Fig. 2.

MITD1 has a role in cytokinesis. (A) HeLa cells were transfected with two different siRNAs against MITD1 or a luciferase control and scored for multinucleation or visible midbodies. Depletion of hIST1 was used as a positive control. Depletion of MITD1 was verified by Western blot using anti-MITD1 antibody. Anti-HSP90 was used as a loading control. Error bars indicate the SD from the mean for three independent measurements. (B–D) Asynchronous cultures of HeLa cells stably expressing mCherry-Tubulin were transfected with the indicated siRNA and imaged live. (B) Quantification of the time before a dividing cell coalesces into a multinucleated cell.

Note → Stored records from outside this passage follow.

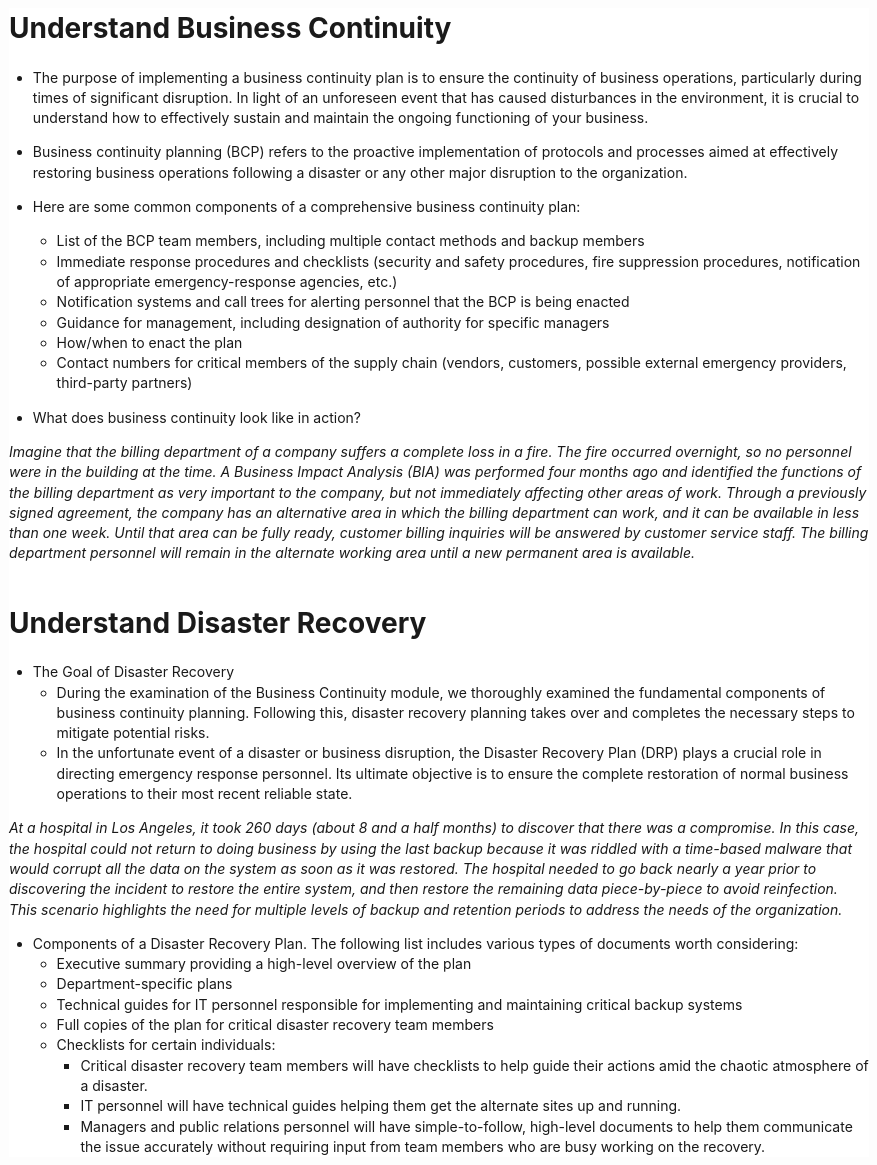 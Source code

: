 # Understand Business Continuity

- The purpose of implementing a business continuity plan is to ensure the continuity of business operations, particularly during times of significant disruption. In light of an unforeseen event that has caused disturbances in the environment, it is crucial to understand how to effectively sustain and maintain the ongoing functioning of your business.
- Business continuity planning (BCP) refers to the proactive implementation of protocols and processes aimed at effectively restoring business operations following a disaster or any other major disruption to the organization.
- Here are some common components of a comprehensive business continuity plan:
  - List of the BCP team members, including multiple contact methods and backup members
  - Immediate response procedures and checklists (security and safety procedures, fire suppression procedures, notification of appropriate emergency-response agencies, etc.)
  - Notification systems and call trees for alerting personnel that the BCP is being enacted
  - Guidance for management, including designation of authority for specific managers
  - How/when to enact the plan
  - Contact numbers for critical members of the supply chain (vendors, customers, possible external emergency providers, third-party partners)
 
- What does business continuity look like in action?

_Imagine that the billing department of a company suffers a complete loss in a fire. The fire occurred overnight, so no personnel were in the building at the time. A Business Impact Analysis (BIA) was performed four months ago and identified the functions of the billing department as very important to the company, but not immediately affecting other areas of work. Through a previously signed agreement, the company has an alternative area in which the billing department can work, and it can be available in less than one week. Until that area can be fully ready, customer billing inquiries will be answered by customer service staff. The billing department personnel will remain in the alternate working area until a new permanent area is available._

# Understand Disaster Recovery
- The Goal of Disaster Recovery
  - During the examination of the Business Continuity module, we thoroughly examined the fundamental components of business continuity planning. Following this, disaster recovery planning takes over and completes the necessary steps to mitigate potential risks.
  - In the unfortunate event of a disaster or business disruption, the Disaster Recovery Plan (DRP) plays a crucial role in directing emergency response personnel. Its ultimate objective is to ensure the complete restoration of normal business operations to their most recent reliable state.
 
_At a hospital in Los Angeles, it took 260 days (about 8 and a half months) to discover that there was a compromise. In this case, the hospital could not return to doing business by using the last backup because it was riddled with a time-based malware that would corrupt all the data on the system as soon as it was restored. The hospital needed to go back nearly a year prior to discovering the incident to restore the entire system, and then restore the remaining data piece-by-piece to avoid reinfection. This scenario highlights the need for multiple levels of backup and retention periods to address the needs of the organization._

- Components of a Disaster Recovery Plan. The following list includes various types of documents worth considering:
  - Executive summary providing a high-level overview of the plan
  - Department-specific plans
  - Technical guides for IT personnel responsible for implementing and maintaining critical backup systems
  - Full copies of the plan for critical disaster recovery team members
  - Checklists for certain individuals:
    - Critical disaster recovery team members will have checklists to help guide their actions amid the chaotic atmosphere of a disaster.
    - IT personnel will have technical guides helping them get the alternate sites up and running.
    - Managers and public relations personnel will have simple-to-follow, high-level documents to help them communicate the issue accurately without requiring input from team members who are busy working on the recovery.
    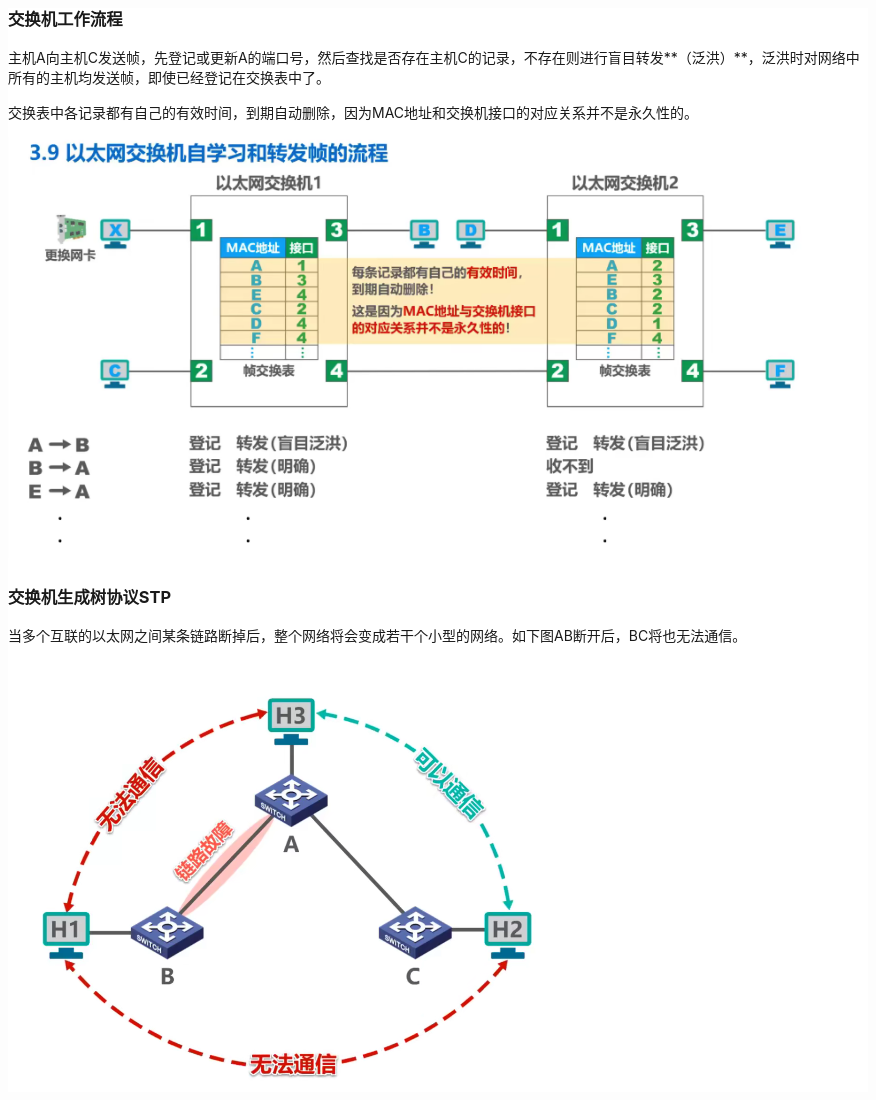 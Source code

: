 

### 交换机工作流程

​		主机A向主机C发送帧，先登记或更新A的端口号，然后查找是否存在主机C的记录，不存在则进行盲目转发**（泛洪）**，泛洪时对网络中所有的主机均发送帧，即使已经登记在交换表中了。

​		交换表中各记录都有自己的有效时间，到期自动删除，因为MAC地址和交换机接口的对应关系并不是永久性的。

![image-20211118195719511](./source/image-20211118195719511.png)



### 交换机生成树协议STP

​		当多个互联的以太网之间某条链路断掉后，整个网络将会变成若干个小型的网络。如下图AB断开后，BC将也无法通信。

![image-20211118202523450](./source/image-20211118202523450.png)
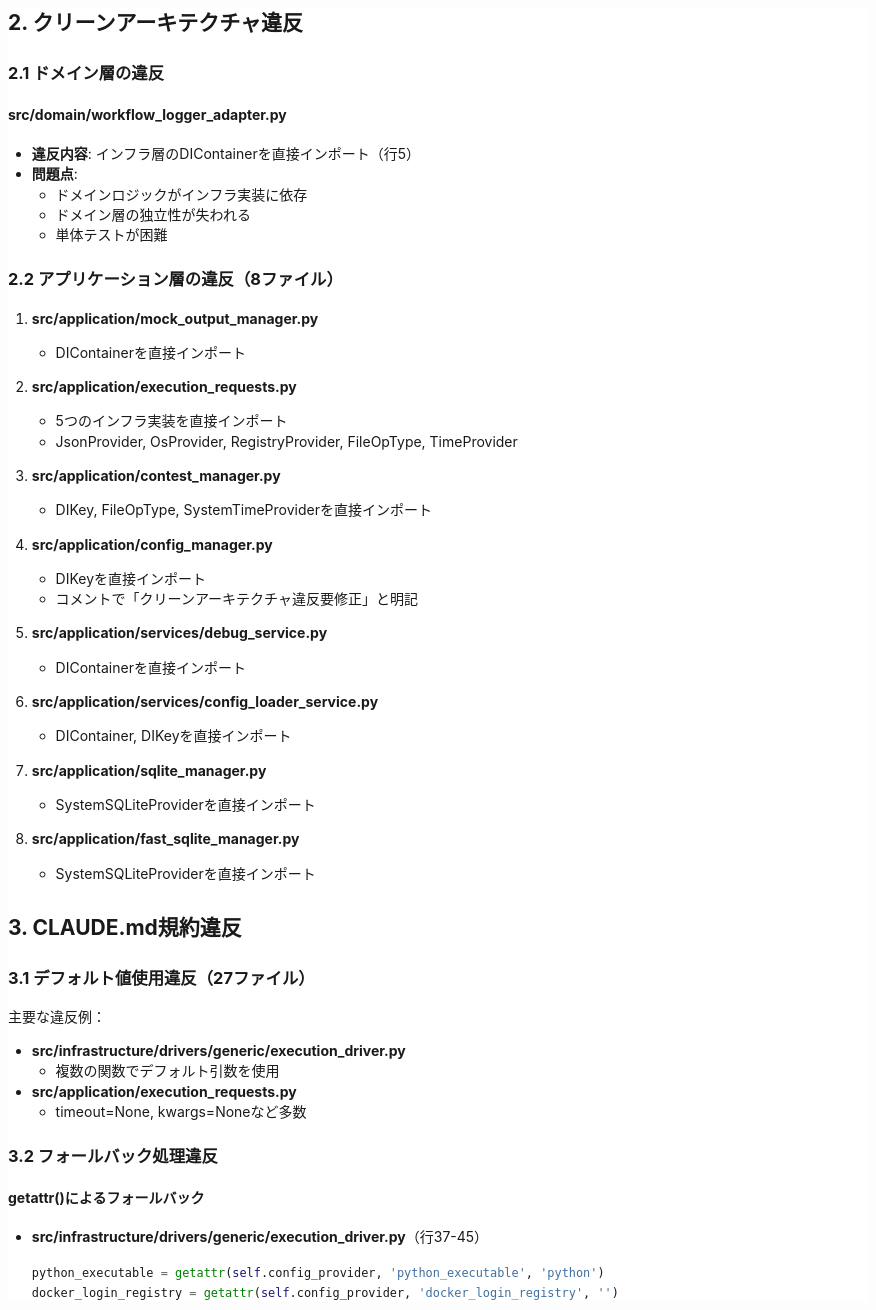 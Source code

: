 ## 2. クリーンアーキテクチャ違反

### 2.1 ドメイン層の違反

#### src/domain/workflow_logger_adapter.py
- **違反内容**: インフラ層のDIContainerを直接インポート（行5）
- **問題点**: 
  - ドメインロジックがインフラ実装に依存
  - ドメイン層の独立性が失われる
  - 単体テストが困難

### 2.2 アプリケーション層の違反（8ファイル）

1. **src/application/mock_output_manager.py**
   - DIContainerを直接インポート

2. **src/application/execution_requests.py**
   - 5つのインフラ実装を直接インポート
   - JsonProvider, OsProvider, RegistryProvider, FileOpType, TimeProvider

3. **src/application/contest_manager.py**
   - DIKey, FileOpType, SystemTimeProviderを直接インポート

4. **src/application/config_manager.py**
   - DIKeyを直接インポート
   - コメントで「クリーンアーキテクチャ違反要修正」と明記

5. **src/application/services/debug_service.py**
   - DIContainerを直接インポート

6. **src/application/services/config_loader_service.py**
   - DIContainer, DIKeyを直接インポート

7. **src/application/sqlite_manager.py**
   - SystemSQLiteProviderを直接インポート

8. **src/application/fast_sqlite_manager.py**
   - SystemSQLiteProviderを直接インポート

## 3. CLAUDE.md規約違反

### 3.1 デフォルト値使用違反（27ファイル）

主要な違反例：
- **src/infrastructure/drivers/generic/execution_driver.py**
  - 複数の関数でデフォルト引数を使用
- **src/application/execution_requests.py**
  - timeout=None, kwargs=Noneなど多数

### 3.2 フォールバック処理違反

#### getattr()によるフォールバック
- **src/infrastructure/drivers/generic/execution_driver.py**（行37-45）
  ```python
  python_executable = getattr(self.config_provider, 'python_executable', 'python')
  docker_login_registry = getattr(self.config_provider, 'docker_login_registry', '')
  ```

The red line represents the median time. (C) The median abscission time for cells that divided without becoming multinucleated was calculated across six independent experiments [Non Targeting Control (NT CTRL): 80 ± 44.4 min, n = 667; MITD1-1: 70 ± 56.9 min, n = 906; hIST1: 160 ± 111.2 min, n = 357]. The differences in abscission times are significant (P < 0.0001) as determined by a Mann–Whitney u test. (D) Quantification of the percentage of cells that displayed pronounced plasma membrane blebbing. (E and F) Confocal fluorescence images of HeLa cells stably expressing HA-MITD1 alone (E) or in combination with YFP-Tubulin (F). Cells were doubly stained with anti-HA and either anti-tubulin (E), anti-hIST1 (F, Upper) or anti-MKLP1 (F, Lower) antibodies. In the overlays, DNA is shown in blue, MITD1 in green, and tubulin in red (E) or MITD1 in red and hIST1/MKLP1 in blue (F). In all cases, the inset shows a magnification of the midbody.